Description of the task:
Return the number of lines below with "label" in them, and nothing else.

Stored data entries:
□ □ □

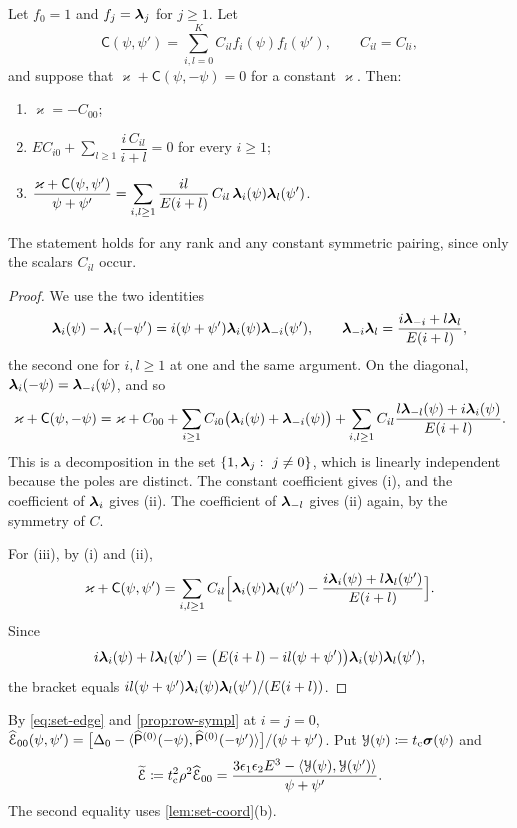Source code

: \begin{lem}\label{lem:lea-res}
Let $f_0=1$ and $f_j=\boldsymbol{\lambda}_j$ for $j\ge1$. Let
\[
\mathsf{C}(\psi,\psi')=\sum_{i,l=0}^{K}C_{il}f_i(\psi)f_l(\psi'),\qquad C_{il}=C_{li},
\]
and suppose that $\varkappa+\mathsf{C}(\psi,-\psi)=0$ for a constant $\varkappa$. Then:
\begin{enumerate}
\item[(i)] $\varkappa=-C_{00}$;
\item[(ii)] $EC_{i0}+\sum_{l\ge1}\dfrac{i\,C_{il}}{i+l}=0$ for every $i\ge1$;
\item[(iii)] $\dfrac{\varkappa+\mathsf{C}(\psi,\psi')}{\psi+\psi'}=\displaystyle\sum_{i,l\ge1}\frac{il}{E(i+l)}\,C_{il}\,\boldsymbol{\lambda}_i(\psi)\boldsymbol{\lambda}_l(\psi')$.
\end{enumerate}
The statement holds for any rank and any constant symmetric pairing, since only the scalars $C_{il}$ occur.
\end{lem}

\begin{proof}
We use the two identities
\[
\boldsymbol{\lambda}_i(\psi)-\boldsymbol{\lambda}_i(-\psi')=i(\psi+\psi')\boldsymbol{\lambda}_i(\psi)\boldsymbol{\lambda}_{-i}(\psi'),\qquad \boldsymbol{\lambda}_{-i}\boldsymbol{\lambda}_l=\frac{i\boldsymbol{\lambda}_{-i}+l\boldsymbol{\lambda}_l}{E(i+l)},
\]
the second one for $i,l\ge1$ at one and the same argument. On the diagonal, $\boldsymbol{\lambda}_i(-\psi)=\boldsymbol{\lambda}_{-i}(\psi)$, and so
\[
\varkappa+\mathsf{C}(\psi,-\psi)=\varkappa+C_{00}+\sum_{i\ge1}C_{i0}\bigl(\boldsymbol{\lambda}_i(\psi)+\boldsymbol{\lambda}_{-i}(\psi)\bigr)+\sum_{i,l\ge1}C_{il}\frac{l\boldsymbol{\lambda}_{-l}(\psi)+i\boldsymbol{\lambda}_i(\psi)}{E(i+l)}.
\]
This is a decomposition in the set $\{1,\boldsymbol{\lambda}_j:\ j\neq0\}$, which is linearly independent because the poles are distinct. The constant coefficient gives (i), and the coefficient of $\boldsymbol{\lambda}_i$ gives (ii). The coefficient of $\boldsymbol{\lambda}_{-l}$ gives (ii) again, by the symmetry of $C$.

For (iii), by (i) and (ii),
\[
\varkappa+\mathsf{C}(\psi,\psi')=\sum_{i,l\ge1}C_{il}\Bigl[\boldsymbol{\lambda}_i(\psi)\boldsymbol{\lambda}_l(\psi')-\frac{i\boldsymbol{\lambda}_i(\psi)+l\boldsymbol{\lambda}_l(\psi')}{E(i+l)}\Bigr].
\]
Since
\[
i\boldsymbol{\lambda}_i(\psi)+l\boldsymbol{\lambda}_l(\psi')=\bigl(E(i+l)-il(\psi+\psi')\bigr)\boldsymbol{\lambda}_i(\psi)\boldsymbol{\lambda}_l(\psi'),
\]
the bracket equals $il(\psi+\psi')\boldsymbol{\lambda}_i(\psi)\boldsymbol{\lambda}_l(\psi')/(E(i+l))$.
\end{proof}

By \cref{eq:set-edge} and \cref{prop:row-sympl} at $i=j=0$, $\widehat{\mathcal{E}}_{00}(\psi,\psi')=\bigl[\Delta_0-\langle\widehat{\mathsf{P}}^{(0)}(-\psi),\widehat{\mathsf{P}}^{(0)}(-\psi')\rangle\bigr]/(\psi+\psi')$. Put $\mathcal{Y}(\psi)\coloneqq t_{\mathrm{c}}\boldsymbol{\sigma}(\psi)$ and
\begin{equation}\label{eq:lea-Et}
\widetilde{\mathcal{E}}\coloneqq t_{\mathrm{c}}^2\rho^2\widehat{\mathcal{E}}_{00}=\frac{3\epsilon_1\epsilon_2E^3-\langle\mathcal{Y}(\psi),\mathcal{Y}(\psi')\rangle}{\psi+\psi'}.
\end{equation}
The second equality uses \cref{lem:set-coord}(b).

□ □ □

Response below:
2